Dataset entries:
★ ★ ★ ★ ★
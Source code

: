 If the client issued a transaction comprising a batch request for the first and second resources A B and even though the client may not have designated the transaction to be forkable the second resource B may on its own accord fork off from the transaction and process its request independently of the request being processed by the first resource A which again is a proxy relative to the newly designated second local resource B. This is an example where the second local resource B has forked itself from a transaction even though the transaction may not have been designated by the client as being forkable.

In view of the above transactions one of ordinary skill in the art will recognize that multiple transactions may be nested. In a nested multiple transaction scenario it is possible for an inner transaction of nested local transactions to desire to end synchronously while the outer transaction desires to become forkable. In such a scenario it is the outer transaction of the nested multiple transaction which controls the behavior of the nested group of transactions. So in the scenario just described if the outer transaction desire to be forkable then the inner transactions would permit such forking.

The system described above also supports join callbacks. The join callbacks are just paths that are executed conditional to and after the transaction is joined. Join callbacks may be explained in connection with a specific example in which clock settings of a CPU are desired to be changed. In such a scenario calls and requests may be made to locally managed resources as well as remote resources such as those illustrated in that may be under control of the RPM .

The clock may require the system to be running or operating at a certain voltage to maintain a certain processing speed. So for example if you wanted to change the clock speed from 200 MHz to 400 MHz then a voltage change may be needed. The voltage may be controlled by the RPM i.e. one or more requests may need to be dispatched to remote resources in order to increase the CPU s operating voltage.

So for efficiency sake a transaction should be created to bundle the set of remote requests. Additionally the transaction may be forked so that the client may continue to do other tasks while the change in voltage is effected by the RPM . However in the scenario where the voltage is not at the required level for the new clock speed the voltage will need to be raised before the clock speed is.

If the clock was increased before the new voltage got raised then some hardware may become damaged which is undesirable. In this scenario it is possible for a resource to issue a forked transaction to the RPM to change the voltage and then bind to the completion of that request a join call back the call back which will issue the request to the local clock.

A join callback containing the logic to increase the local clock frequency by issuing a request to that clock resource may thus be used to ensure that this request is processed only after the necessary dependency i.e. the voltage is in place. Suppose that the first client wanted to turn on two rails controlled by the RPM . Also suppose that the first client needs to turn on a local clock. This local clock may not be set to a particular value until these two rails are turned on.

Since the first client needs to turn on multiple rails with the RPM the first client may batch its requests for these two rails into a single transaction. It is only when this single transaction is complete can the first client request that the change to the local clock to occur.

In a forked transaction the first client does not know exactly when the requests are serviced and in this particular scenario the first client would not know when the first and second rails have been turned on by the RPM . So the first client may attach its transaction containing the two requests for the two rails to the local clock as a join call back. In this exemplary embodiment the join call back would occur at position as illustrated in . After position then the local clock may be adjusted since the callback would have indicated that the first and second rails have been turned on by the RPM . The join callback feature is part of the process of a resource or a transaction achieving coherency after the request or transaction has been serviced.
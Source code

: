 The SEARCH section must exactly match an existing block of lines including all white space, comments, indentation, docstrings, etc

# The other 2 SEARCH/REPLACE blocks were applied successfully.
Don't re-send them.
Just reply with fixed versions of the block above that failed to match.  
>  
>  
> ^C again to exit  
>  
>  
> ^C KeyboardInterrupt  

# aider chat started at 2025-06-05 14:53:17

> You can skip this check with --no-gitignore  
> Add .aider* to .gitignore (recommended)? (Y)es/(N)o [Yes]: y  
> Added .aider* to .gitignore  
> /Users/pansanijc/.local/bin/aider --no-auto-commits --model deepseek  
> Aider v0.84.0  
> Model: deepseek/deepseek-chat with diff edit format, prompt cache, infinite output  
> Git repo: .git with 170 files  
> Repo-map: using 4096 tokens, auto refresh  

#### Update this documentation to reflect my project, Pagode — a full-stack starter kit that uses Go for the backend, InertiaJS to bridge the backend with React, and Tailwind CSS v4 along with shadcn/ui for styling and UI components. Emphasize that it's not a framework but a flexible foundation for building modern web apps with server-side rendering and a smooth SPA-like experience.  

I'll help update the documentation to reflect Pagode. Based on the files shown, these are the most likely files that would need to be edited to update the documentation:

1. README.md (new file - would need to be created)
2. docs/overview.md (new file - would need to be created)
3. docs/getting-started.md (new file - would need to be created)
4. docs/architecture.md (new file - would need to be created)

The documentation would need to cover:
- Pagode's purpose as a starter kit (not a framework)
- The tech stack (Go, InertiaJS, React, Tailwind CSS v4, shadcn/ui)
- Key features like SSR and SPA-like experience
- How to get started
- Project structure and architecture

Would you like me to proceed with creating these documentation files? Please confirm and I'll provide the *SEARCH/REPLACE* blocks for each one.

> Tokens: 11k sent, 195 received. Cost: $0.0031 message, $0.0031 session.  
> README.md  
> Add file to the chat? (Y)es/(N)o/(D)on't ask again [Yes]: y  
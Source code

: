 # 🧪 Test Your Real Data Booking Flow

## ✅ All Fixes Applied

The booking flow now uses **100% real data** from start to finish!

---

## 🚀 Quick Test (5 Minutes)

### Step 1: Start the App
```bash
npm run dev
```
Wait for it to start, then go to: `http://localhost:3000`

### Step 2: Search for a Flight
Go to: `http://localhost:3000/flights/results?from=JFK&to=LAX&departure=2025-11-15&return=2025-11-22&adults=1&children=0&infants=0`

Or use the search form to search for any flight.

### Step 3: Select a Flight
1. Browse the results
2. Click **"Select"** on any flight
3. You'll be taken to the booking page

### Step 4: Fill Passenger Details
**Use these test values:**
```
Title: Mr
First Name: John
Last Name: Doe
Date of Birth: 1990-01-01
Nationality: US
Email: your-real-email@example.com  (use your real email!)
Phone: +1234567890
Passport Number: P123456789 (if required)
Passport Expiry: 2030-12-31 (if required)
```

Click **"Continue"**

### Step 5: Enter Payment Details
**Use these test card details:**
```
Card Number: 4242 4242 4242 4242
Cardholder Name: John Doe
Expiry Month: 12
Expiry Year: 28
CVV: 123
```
★ ★ ★ ★ ★
__What is required__.
Reproduce all lines from the records above that include the word "files".

__Finished task__.
> Git repo: .git with 170 files  
I'll help update the documentation to reflect Pagode. Based on the files shown, these are the most likely files that would need to be edited to update the documentation:
Would you like me to proceed with creating these documentation files? Please confirm and I'll provide the *SEARCH/REPLACE* blocks for each one.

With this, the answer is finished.